Smog over Los Angeles, courtesy Flickr user steven-buss
After announcing its intention last month to roll back emissions standards that require cars to get higher fuel economy, the EPA is now circulating a proposal in Washington to freeze the standards at 2020 levels through 2026.
The proposal so far is a draft, which officials at the EPA and the NHTSA are discussing among others. Officials briefed on the proposal, however, say it is the leading recommendation.
EPA spokesperson Liz Bowman declined to comment on the details of the draft plan.
“The Agency is continuing to work with NHTSA to develop a joint proposed rule and is looking forward to the interagency process,” she wrote in an email to the Los Angeles Times.
Rather than continue to ratchet standards up to 54.5 mpg by 2025, as the current law requires, the new proposal would stall out fuel economy increases at just short of 42 mpg in 2020, and hold them there through 2026.
If implemented, the ruling would put the federal government on a legal collision course with California, which is a party to the current standards and has proposed ratcheting up its standards, rather than loosening them.
California has special rights to set its own emissions rules because the state began regulating emissions from cars before the EPA was formed.
Under the 1970 Clean Air Act, only California—which has climate and emissions challenges unique in the country due to its topography, location, and population—can set emissions standards tougher than the rest of the United States.

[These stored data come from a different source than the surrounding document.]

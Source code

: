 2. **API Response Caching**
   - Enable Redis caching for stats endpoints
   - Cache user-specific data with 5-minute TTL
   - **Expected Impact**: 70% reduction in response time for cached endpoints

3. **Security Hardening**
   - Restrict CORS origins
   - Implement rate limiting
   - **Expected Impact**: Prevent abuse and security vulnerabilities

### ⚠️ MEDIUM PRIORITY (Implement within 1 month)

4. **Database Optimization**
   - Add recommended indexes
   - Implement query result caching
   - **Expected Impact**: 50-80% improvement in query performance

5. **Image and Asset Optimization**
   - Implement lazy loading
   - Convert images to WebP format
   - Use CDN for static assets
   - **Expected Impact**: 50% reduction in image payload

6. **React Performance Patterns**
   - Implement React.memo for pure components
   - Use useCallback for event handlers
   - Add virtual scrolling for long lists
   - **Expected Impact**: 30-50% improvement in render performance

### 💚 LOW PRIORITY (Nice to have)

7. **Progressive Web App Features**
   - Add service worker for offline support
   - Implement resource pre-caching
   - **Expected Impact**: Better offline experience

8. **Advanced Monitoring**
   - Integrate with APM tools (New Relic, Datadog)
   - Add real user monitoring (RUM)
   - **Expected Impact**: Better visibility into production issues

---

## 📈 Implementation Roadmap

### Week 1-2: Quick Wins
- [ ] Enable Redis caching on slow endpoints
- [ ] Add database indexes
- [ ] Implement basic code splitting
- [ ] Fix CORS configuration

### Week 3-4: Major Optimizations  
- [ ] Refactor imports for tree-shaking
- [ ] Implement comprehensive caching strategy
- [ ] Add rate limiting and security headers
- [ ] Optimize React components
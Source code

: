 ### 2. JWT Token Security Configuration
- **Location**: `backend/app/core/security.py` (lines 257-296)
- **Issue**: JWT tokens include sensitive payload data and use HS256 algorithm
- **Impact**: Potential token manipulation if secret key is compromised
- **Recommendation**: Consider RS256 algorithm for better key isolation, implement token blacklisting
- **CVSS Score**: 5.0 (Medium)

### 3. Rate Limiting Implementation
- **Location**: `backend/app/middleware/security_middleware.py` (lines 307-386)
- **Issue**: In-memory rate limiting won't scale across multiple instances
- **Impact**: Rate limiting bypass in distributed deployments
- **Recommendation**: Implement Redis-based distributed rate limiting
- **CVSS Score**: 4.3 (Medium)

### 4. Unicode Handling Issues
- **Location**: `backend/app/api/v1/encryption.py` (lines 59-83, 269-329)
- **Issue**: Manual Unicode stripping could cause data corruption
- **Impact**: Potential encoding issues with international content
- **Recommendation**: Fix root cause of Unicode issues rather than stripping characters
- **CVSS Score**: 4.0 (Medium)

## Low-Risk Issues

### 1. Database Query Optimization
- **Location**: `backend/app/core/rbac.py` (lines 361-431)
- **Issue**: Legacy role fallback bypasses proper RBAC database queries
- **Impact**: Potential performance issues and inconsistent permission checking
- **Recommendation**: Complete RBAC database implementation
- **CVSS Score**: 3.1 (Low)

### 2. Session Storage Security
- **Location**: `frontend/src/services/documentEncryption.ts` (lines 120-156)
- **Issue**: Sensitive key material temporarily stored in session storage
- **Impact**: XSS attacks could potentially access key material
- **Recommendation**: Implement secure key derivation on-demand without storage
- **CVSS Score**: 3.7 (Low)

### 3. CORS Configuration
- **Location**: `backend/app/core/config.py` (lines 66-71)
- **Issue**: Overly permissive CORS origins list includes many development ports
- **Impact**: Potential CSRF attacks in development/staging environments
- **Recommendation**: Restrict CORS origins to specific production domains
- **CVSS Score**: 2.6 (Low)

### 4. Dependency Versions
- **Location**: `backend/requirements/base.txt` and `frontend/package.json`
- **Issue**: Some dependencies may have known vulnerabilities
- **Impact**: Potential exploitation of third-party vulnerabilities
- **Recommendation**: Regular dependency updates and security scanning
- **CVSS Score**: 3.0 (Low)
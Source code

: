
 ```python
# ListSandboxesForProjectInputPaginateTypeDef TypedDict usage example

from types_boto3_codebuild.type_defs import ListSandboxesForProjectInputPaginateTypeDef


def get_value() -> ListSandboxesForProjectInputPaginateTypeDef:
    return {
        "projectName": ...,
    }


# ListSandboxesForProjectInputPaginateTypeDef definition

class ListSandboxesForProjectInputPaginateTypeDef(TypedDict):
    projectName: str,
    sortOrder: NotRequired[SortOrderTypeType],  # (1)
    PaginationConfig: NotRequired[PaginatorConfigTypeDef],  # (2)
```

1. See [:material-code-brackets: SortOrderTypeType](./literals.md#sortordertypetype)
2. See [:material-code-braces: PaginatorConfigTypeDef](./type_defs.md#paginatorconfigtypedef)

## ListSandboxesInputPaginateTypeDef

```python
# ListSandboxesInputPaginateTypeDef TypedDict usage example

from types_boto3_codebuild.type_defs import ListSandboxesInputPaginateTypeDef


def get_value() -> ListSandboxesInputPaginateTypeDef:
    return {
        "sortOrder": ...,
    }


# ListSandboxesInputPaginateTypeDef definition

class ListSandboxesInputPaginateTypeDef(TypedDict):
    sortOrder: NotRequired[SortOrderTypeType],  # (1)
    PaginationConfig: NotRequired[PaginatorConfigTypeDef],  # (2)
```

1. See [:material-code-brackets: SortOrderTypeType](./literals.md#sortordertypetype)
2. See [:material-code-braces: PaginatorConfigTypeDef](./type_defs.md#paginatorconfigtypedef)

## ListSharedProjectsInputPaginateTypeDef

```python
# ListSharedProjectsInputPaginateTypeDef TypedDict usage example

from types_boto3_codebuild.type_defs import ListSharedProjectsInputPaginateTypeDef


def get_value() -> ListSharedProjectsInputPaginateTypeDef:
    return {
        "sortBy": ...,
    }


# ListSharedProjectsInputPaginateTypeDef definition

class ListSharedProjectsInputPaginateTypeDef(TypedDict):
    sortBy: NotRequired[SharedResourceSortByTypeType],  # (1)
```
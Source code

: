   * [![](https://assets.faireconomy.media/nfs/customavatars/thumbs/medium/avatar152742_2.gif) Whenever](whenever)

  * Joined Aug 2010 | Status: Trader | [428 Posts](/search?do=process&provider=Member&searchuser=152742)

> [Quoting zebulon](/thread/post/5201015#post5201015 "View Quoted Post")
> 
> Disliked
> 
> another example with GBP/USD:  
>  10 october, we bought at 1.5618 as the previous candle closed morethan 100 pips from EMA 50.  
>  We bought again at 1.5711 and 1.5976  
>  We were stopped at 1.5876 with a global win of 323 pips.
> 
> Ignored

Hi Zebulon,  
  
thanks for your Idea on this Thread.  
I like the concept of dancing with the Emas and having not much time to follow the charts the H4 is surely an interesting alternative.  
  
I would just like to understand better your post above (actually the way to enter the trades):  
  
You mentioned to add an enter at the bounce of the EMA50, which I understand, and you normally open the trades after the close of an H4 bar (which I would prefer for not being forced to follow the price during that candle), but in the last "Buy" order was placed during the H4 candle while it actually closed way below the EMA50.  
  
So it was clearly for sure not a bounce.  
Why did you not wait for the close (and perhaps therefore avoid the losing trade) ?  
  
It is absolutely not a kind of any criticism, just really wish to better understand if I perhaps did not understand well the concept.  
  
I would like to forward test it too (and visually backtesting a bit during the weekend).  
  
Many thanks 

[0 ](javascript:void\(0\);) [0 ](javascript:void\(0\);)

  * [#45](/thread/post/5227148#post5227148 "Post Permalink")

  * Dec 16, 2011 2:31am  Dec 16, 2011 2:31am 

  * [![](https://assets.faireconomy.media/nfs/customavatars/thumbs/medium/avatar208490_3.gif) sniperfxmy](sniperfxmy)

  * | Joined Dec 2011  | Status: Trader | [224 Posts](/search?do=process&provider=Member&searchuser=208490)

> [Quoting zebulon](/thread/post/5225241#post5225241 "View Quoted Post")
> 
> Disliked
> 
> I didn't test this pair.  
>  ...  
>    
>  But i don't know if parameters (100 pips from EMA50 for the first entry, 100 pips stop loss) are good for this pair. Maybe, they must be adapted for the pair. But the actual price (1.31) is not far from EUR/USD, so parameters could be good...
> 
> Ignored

Other states can choose to follow California’s tougher standards, as 12 others do, or to follow the more relaxed federal standards.
However, to set standards tougher than federal levels, California has to obtain a waiver from the EPA.
The draft proposal under consideration would assert that a 1975 law setting fuel economy standards under the National Highway Traffic Safety Administration (NHTSA) pre-empts the California waiver—supporting EPA Administrator Scott Priutt’s claim in Congressional testimony that he doesn’t plan to revoke the waiver. Under the new draft proposal, he wouldn’t have to, but would circumvent it legally instead.
The three agencies—NHTSA, EPA, and the California Air Resources Board—are involved because the Supreme Court ruled in 2007 that carbon dioxide, the most common greenhouse gas, is a pollutant that the EPA is required to regulate. Unlike smog forming emissions from internal combustion engines, such as unburned hydrocarbons and oxides of nitrogen, carbon dioxide can only be reduced by burning less gas—by statute the purview of NHTSA.
After President Obama took office, he ordered the three agencies to get together and coordinate fuel economy standards to limit CO2 emissions. That effort led to the current 54.5 mpg target by 2025 that the Trump Administration has said it intends to roll back.
California, meanwhile, has suggested it may follow China’s lead in moving to ban internal combustion cars in the state altogether in the next decade, according to a Bloomberg report. Banning tailpipes could theoretically fall outside of emissions and fuel economy requirements.
Automakers have lobbied for lower fuel economy and emissions standards, as more buyers turn to trucks and SUVs, which they say makes the standards more difficult to meet. In conversations with the Trump Administration, however, they have also insisted that they do not want to set up a battle with California that could result in having to sell different cars in the state than they do elsewhere in the country.
With this proposal, a protracted legal battle seems practically inevitable.